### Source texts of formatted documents
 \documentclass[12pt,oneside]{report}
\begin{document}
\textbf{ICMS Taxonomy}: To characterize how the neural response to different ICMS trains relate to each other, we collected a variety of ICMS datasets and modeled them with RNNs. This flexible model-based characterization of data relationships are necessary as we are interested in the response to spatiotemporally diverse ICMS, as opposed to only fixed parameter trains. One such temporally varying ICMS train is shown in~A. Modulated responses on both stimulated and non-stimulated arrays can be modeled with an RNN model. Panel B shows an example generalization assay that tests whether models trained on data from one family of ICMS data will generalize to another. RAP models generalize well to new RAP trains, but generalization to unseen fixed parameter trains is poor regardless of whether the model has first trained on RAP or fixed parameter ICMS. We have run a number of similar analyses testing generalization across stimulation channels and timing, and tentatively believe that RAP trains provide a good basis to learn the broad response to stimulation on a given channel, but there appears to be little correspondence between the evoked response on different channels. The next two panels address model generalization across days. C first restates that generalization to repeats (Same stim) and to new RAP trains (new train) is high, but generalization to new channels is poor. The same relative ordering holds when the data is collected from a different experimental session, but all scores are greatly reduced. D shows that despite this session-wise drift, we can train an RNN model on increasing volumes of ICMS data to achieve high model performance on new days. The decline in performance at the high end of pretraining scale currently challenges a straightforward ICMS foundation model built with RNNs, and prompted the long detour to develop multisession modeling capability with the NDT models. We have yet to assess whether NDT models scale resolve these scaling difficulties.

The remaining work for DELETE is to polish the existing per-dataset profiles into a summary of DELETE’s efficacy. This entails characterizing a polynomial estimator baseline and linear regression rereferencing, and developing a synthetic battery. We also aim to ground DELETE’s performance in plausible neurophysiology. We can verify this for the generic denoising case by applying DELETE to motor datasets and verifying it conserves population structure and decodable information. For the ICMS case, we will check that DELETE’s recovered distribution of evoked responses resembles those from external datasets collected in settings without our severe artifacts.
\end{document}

* * *

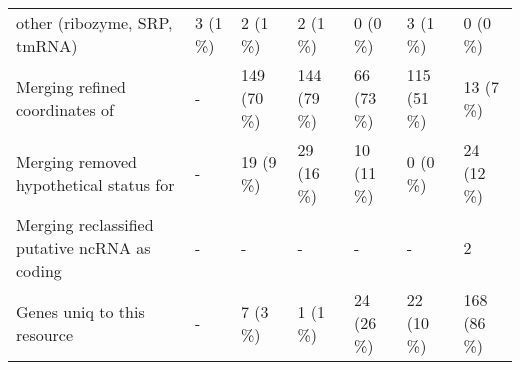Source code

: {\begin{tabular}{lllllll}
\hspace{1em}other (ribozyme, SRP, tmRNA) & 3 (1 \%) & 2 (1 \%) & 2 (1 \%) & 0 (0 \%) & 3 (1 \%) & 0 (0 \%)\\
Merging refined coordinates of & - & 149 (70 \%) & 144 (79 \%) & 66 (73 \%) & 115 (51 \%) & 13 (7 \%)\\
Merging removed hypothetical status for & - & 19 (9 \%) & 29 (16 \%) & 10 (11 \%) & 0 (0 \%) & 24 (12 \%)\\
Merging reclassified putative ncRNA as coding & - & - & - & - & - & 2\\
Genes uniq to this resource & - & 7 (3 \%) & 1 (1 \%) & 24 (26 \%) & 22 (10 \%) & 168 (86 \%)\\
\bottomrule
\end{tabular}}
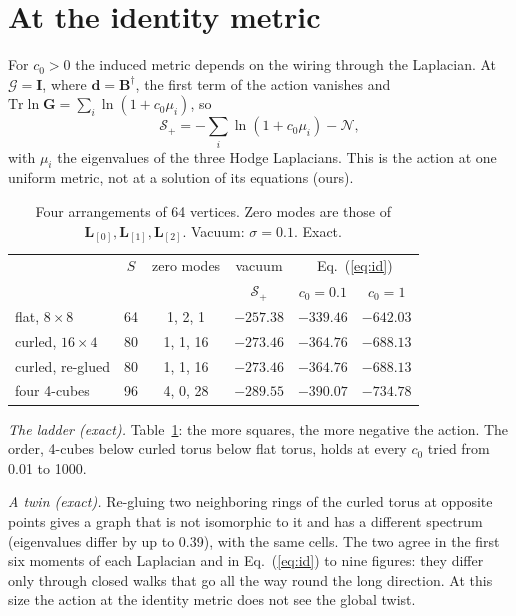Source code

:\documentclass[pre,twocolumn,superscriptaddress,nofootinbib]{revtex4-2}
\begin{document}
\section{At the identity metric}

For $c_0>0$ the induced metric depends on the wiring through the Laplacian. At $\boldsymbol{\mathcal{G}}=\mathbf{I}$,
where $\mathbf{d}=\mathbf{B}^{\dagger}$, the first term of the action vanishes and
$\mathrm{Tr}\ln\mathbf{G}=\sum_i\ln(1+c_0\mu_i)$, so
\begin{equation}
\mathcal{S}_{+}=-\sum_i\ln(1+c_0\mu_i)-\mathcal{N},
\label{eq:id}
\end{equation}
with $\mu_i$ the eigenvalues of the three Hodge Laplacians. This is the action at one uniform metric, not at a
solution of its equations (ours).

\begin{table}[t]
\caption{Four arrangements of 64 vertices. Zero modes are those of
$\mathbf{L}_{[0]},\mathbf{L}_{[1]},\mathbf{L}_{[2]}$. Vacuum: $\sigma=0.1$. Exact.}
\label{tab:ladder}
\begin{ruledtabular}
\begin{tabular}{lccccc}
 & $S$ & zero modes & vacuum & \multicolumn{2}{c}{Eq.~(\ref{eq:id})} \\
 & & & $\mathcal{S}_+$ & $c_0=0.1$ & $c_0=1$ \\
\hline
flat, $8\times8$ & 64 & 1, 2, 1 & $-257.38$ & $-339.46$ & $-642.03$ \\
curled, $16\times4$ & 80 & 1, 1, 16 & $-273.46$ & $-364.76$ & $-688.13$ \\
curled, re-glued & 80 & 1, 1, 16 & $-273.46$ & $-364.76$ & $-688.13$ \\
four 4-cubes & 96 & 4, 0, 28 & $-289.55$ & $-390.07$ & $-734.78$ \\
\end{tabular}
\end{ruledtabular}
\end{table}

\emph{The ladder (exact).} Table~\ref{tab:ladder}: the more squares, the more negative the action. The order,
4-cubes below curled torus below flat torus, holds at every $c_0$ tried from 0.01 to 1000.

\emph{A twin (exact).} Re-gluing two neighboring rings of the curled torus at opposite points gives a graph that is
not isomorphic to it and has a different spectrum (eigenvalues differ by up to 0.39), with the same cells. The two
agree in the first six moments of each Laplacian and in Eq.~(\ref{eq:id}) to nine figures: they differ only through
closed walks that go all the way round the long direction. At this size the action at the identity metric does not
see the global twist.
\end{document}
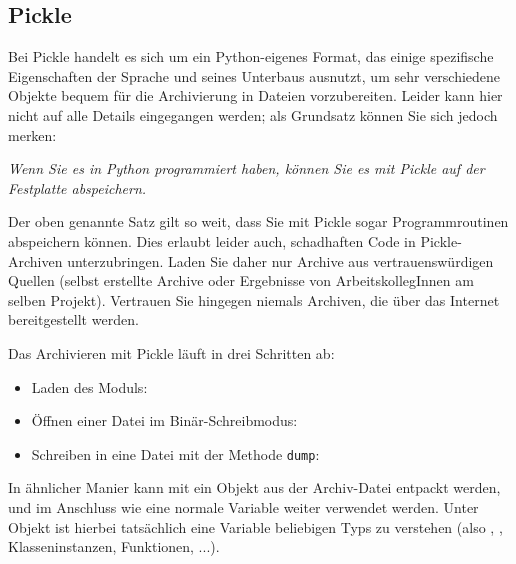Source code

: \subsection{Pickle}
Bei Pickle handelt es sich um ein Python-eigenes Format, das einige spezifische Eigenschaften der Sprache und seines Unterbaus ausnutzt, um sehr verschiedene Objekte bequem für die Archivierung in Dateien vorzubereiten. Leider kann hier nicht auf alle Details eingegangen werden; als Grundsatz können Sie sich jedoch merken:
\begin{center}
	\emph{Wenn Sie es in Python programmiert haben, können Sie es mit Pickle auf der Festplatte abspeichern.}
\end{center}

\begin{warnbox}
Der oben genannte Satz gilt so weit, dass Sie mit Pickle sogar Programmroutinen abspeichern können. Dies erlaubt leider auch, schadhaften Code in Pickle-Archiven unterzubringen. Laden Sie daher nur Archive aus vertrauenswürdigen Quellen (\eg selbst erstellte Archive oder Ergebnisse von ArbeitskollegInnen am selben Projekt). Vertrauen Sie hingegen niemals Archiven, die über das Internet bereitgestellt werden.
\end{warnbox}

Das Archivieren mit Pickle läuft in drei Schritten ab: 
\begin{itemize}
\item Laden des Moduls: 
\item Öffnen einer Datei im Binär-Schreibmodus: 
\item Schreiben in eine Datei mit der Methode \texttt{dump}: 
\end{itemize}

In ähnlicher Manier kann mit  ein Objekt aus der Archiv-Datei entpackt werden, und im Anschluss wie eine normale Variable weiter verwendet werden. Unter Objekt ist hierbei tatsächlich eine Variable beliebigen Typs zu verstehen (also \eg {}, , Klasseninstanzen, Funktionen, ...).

### TASK GOAL
Once you have identified the lines above that contain "ladder", copy each of them.

### SOLUTION TO THE PROBLEM
\label{tab:ladder}
\emph{The ladder (exact).} Table~\ref{tab:ladder}: the more squares, the more negative the action. The order,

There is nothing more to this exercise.